Over the weekend, I made the crucial error of messing with my data. I had grown tired of having to preprocess it every time I wanted to model something. And it was irritating that it was split across several files when the raw data size I really wanted could fit in memory. So I compressed it.

Really, I shrank the data by preprocessing the images down to 64x64 pixels (saving a factor of about 16) and saving only the speed/target information needed, not doubling up. While I initially had some scaling errors (note to self: only add 1 once :p), it came out great and the model is now much easier to use. The resulting files are up on Google Drive, take a look.

Speaking of the model, this week I wanted to tackle the steering model a bit.

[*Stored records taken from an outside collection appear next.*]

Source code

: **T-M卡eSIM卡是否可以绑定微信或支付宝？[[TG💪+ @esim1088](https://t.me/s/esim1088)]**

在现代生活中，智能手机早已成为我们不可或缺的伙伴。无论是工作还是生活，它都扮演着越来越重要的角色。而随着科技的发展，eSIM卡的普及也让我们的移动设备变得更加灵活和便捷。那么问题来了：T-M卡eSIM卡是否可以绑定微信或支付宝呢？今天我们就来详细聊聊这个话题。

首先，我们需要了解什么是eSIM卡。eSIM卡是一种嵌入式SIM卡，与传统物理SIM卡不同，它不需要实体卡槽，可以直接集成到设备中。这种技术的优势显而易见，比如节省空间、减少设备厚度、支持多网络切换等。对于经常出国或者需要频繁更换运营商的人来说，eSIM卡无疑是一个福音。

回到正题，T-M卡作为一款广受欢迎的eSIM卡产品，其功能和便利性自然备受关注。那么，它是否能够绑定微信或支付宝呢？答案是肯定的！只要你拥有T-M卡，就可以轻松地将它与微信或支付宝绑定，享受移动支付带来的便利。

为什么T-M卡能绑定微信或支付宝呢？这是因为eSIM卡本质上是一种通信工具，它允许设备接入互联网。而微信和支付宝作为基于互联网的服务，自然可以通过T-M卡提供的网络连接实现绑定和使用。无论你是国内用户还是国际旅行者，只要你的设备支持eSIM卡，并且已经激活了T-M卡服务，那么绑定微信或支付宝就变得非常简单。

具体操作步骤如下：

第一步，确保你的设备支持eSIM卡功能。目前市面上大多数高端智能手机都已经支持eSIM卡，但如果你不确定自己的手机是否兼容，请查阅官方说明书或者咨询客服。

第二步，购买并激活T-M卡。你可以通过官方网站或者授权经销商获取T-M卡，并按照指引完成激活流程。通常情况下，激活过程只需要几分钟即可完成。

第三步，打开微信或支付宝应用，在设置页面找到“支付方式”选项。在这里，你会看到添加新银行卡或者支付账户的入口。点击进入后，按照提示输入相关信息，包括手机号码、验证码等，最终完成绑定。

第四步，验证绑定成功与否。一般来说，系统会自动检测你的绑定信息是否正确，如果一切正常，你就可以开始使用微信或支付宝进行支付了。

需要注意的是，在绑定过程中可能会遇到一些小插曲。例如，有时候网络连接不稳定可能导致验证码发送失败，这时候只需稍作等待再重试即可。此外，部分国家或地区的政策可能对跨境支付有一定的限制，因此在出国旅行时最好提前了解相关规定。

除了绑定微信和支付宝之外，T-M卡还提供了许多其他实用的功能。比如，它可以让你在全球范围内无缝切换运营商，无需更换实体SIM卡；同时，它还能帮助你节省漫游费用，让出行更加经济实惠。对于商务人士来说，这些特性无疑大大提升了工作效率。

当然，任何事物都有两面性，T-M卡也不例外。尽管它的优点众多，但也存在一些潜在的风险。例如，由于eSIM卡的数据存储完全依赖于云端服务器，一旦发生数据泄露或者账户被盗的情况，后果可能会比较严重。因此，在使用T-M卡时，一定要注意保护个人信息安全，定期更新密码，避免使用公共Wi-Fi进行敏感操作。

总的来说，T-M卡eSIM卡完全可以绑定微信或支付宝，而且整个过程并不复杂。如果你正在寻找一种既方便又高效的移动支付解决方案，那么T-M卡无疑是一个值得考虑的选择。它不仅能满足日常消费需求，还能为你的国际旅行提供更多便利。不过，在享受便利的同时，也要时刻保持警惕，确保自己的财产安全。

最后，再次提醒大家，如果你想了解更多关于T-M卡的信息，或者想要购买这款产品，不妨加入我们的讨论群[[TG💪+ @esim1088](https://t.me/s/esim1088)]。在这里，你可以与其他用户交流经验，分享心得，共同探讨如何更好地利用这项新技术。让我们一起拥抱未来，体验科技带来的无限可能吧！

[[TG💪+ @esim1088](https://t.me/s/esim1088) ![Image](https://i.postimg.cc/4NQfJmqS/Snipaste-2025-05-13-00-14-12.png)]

Deciding that the previous neural network design was arbitrary, I arbitrarily removed some layers, added regularization, and changed the optimizer. Fiddling with so many things at once was a mistake. The model started suffering from insanely bad losses, I have to assume because it was predicting wildly off-base steering results. We’re talking total mean-squared-error in the millions. Comically bad.

Watching an animation of the model, I saw that one section of frames was particularly bad. Bad in that it was an image of the car stuck on another car, trying to turn the wrong way to get out. I think the in-game AI had trouble in that scene, leading my model to learn garbage. So I ripped out 250 frames of inputs from the data set.

That wasn’t enough though. It would take dialing down the regularization and moving back to the Adam optimizer to start seeing a “reasonable” steering model. I didn’t have time to fully train on stream, but I suspect it will climb to something ok.

Frustrated with the steering, I turned back to the gas/brake/reverse model. After a few false starts, I got this running with minimal regularization and was surprised to see that just a few epochs of training produced a halfway decent model. By this, I mean the training accuracy was 80% and the validation accuracy was 60%. Not great by any stretch, but this was a big improvement over the “always predict gas” model from before. With a little more training, this model might be there.

The timeline is coming due, however, for a model to see live action. Next week we’ll have to tackle either training these models simultaneously in a single network, or training 2 models. The single has the advantage of being less computation overall, but it might not be as accurate for individual features. Oh well.